In the short term, banks can outperform on the yield curve steepening that should accompany any further post-pandemic return-to-normal trade, with there being more than 60% upside in global bank stocks for mean-reversion back to a 20-year mean relative to the MSCI AC World Index.
MSCI ACWI Banks Trailing PB Relative to MSCI AC World Trailing PB
This is why it is so important if the G7 central banks try to interrupt that natural process by pegging bond yields in line with the base case here.
This has now become a real issue, and not just an academic one, with the recent sell-off of the Treasury bond market triggered by the Georgia Senate election result.
The US 10-year Treasury bond yield rose from 0.91% on 4 January to an intraday high of 1.19% on 12 January and is now 1.08%.
US 10-year Treasury Bond Yield
Yield Curve Control a Risk to a Bank Stock Rebound
Remember that the stated reason for pegging bond yields, if it happens, will be not to jeopardize the Fed’s 2% inflation target by allowing higher long-term interest rates to jeopardize economic recovery.
The real reason, of course, will be the understanding that the system cannot afford higher interest rates given the massive fiscal burden taken on by G7 governments in their Gadarene-swine like panicky policy response to the pandemic.
Interestingly, there was recently an implicit acknowledgment of this reality from a former central bank chief who is now in the private sector.

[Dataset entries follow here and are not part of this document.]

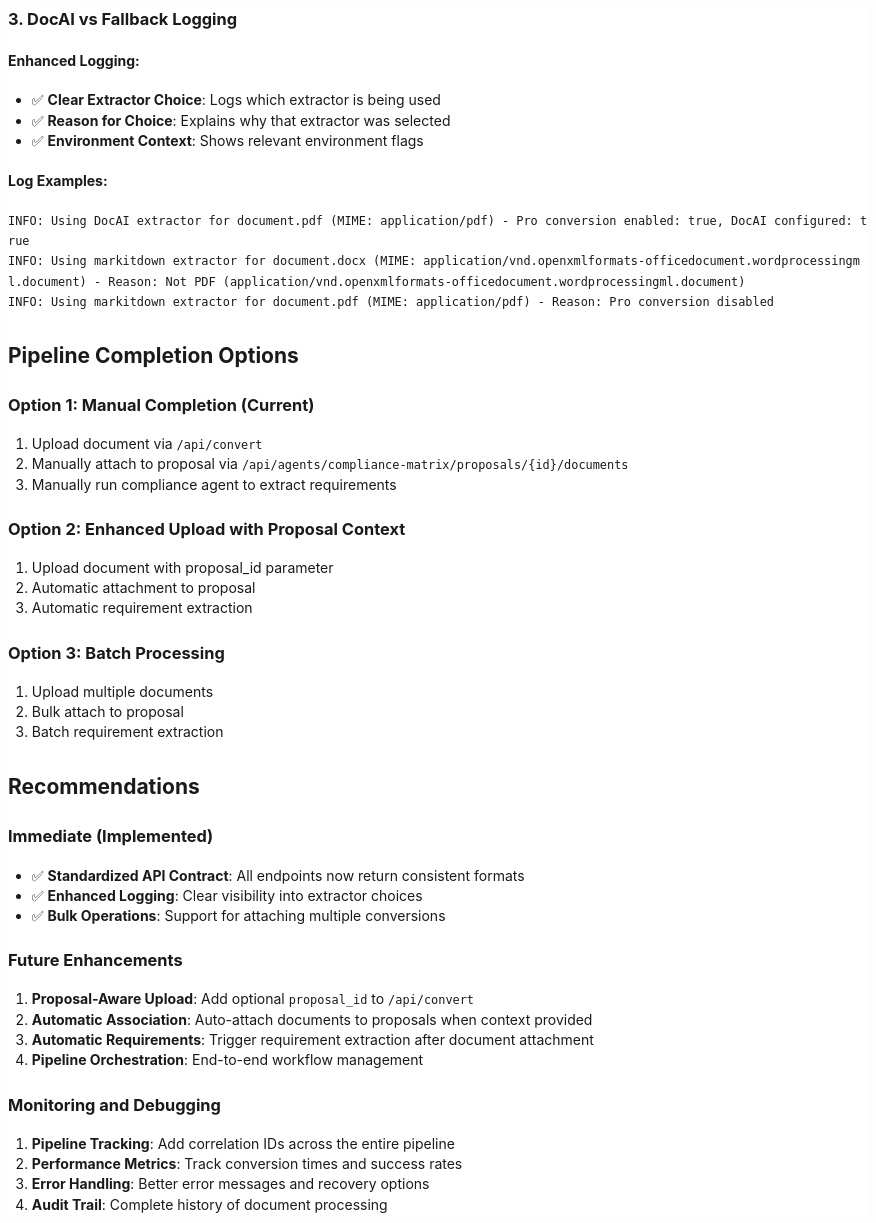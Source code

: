 ### 3. **DocAI vs Fallback Logging**

#### **Enhanced Logging:**
- ✅ **Clear Extractor Choice**: Logs which extractor is being used
- ✅ **Reason for Choice**: Explains why that extractor was selected
- ✅ **Environment Context**: Shows relevant environment flags

#### **Log Examples:**
```
INFO: Using DocAI extractor for document.pdf (MIME: application/pdf) - Pro conversion enabled: true, DocAI configured: true
INFO: Using markitdown extractor for document.docx (MIME: application/vnd.openxmlformats-officedocument.wordprocessingml.document) - Reason: Not PDF (application/vnd.openxmlformats-officedocument.wordprocessingml.document)
INFO: Using markitdown extractor for document.pdf (MIME: application/pdf) - Reason: Pro conversion disabled
```

## Pipeline Completion Options

### **Option 1: Manual Completion (Current)**
1. Upload document via `/api/convert`
2. Manually attach to proposal via `/api/agents/compliance-matrix/proposals/{id}/documents`
3. Manually run compliance agent to extract requirements

### **Option 2: Enhanced Upload with Proposal Context**
1. Upload document with proposal_id parameter
2. Automatic attachment to proposal
3. Automatic requirement extraction

### **Option 3: Batch Processing**
1. Upload multiple documents
2. Bulk attach to proposal
3. Batch requirement extraction

## Recommendations

### **Immediate (Implemented)**
- ✅ **Standardized API Contract**: All endpoints now return consistent formats
- ✅ **Enhanced Logging**: Clear visibility into extractor choices
- ✅ **Bulk Operations**: Support for attaching multiple conversions

### **Future Enhancements**
1. **Proposal-Aware Upload**: Add optional `proposal_id` to `/api/convert`
2. **Automatic Association**: Auto-attach documents to proposals when context provided
3. **Automatic Requirements**: Trigger requirement extraction after document attachment
4. **Pipeline Orchestration**: End-to-end workflow management

### **Monitoring and Debugging**
1. **Pipeline Tracking**: Add correlation IDs across the entire pipeline
2. **Performance Metrics**: Track conversion times and success rates
3. **Error Handling**: Better error messages and recovery options
4. **Audit Trail**: Complete history of document processing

Philipp Hildebrand, Vice Chairman of BlackRock and a former head of the Swiss Central Bank, noted in a speech in Vienna late last year that, with public debt soaring to record high levels during the pandemic, “the decision to start with the tightening of monetary conditions will be more politicised”, with new central bank regimes trying to produce “overshooting” inflation scenarios.

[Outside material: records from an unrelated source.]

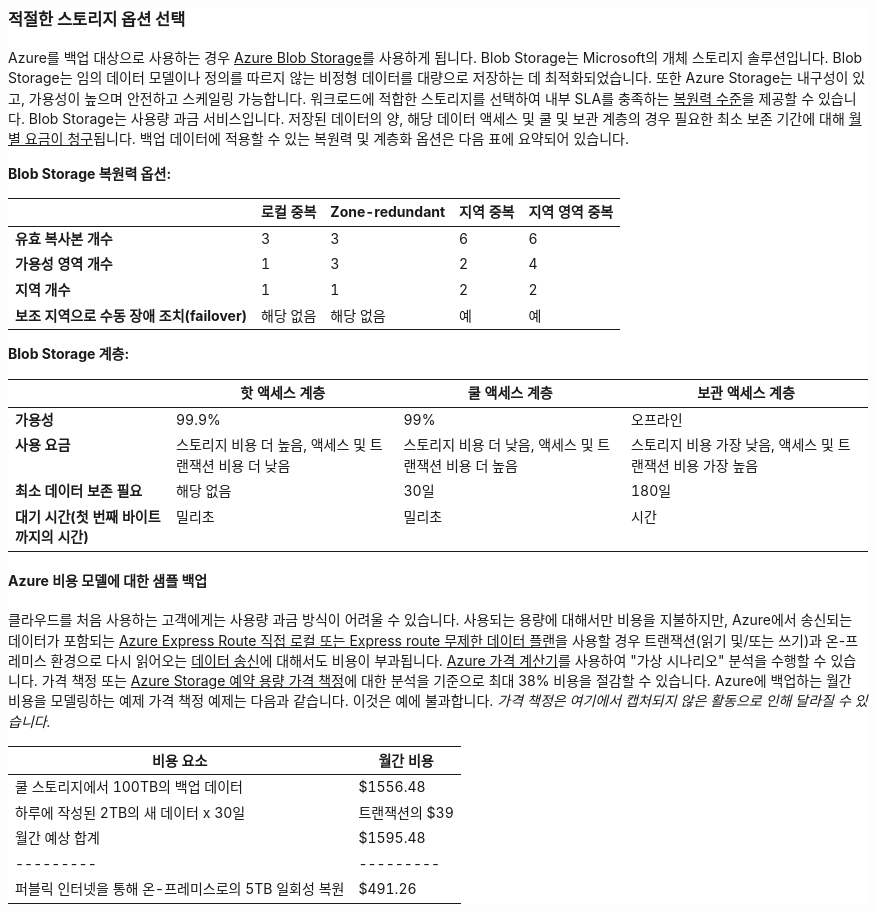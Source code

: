 ### <a name="choose-the-right-storage-options"></a>적절한 스토리지 옵션 선택

Azure를 백업 대상으로 사용하는 경우 [Azure Blob Storage](../../../../blobs/storage-blobs-introduction.md)를 사용하게 됩니다. Blob Storage는 Microsoft의 개체 스토리지 솔루션입니다. Blob Storage는 임의 데이터 모델이나 정의를 따르지 않는 비정형 데이터를 대량으로 저장하는 데 최적화되었습니다. 또한 Azure Storage는 내구성이 있고, 가용성이 높으며 안전하고 스케일링 가능합니다. 워크로드에 적합한 스토리지를 선택하여 내부 SLA를 충족하는 [복원력 수준](../../../../common/storage-redundancy.md)을 제공할 수 있습니다. Blob Storage는 사용량 과금 서비스입니다. 저장된 데이터의 양, 해당 데이터 액세스 및 쿨 및 보관 계층의 경우 필요한 최소 보존 기간에 대해 [월별 요금이 청구](../../../../blobs/access-tiers-overview.md#pricing-and-billing)됩니다. 백업 데이터에 적용할 수 있는 복원력 및 계층화 옵션은 다음 표에 요약되어 있습니다.

**Blob Storage 복원력 옵션:**

|  |로컬 중복  |Zone-redundant  |지역 중복  |지역 영역 중복  |
|---------|---------|---------|---------|---------|
|**유효 복사본 개수**     | 3         | 3         | 6         | 6 |
|**가용성 영역 개수**     | 1         | 3         | 2         | 4 |
|**지역 개수**     | 1         | 1         | 2         | 2 |
|**보조 지역으로 수동 장애 조치(failover)**     | 해당 없음         | 해당 없음         | 예         | 예 |

**Blob Storage 계층:**

|  | 핫 액세스 계층   |쿨 액세스 계층   | 보관 액세스 계층 |
| ----------- | ----------- | -----------  | -----------  |
| **가용성** | 99.9%         | 99%         | 오프라인      |
| **사용 요금** | 스토리지 비용 더 높음, 액세스 및 트랜잭션 비용 더 낮음 | 스토리지 비용 더 낮음, 액세스 및 트랜잭션 비용 더 높음 | 스토리지 비용 가장 낮음, 액세스 및 트랜잭션 비용 가장 높음 |
| **최소 데이터 보존 필요**| 해당 없음 | 30일 | 180일 |
| **대기 시간(첫 번째 바이트까지의 시간)** | 밀리초 | 밀리초 | 시간 |

#### <a name="sample-backup-to-azure-cost-model"></a>Azure 비용 모델에 대한 샘플 백업

클라우드를 처음 사용하는 고객에게는 사용량 과금 방식이 어려울 수 있습니다. 사용되는 용량에 대해서만 비용을 지불하지만, Azure에서 송신되는 데이터가 포함되는 [Azure Express Route 직접 로컬 또는 Express route 무제한 데이터 플랜](https://azure.microsoft.com/pricing/details/expressroute/)을 사용할 경우 트랜잭션(읽기 및/또는 쓰기)과 온-프레미스 환경으로 다시 읽어오는 [데이터 송신](https://azure.microsoft.com/pricing/details/bandwidth/)에 대해서도 비용이 부과됩니다. [Azure 가격 계산기](https://azure.microsoft.com/pricing/calculator/)를 사용하여 "가상 시나리오" 분석을 수행할 수 있습니다. 가격 책정 또는 [Azure Storage 예약 용량 가격 책정](../../../../../cost-management-billing/reservations/save-compute-costs-reservations.md)에 대한 분석을 기준으로 최대 38% 비용을 절감할 수 있습니다. Azure에 백업하는 월간 비용을 모델링하는 예제 가격 책정 예제는 다음과 같습니다. 이것은 예에 불과합니다. *가격 책정은 여기에서 캡처되지 않은 활동으로 인해 달라질 수 있습니다.*

|비용 요소  |월간 비용  |
|---------|---------|
|쿨 스토리지에서 100TB의 백업 데이터     |$1556.48         |
|하루에 작성된 2TB의 새 데이터 x 30일     |트랜잭션의 $39          |
|월간 예상 합계     |$1595.48         |
|---------|---------|
|퍼블릭 인터넷을 통해 온-프레미스로의 5TB 일회성 복원   | $491.26         |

This writer also agrees with a statement attributed to Hildebrand, who is the Swiss candidate to become the Secretary-General of the OECD, that he did not share the widely-held view that “inflation is dead”.
Remember, in financial markets, what everybody knows is seldom worth knowing.
Meanwhile, in a theoretical world where G7 central banks allow interest rates to normalise along the yield curve, and there is no yield curve control, bank stocks would still look very attractive.
That is until their business models are disrupted by the mass adoption of cryptocurrencies and blockchain technologies. But that existential crisis is probably still ten years away.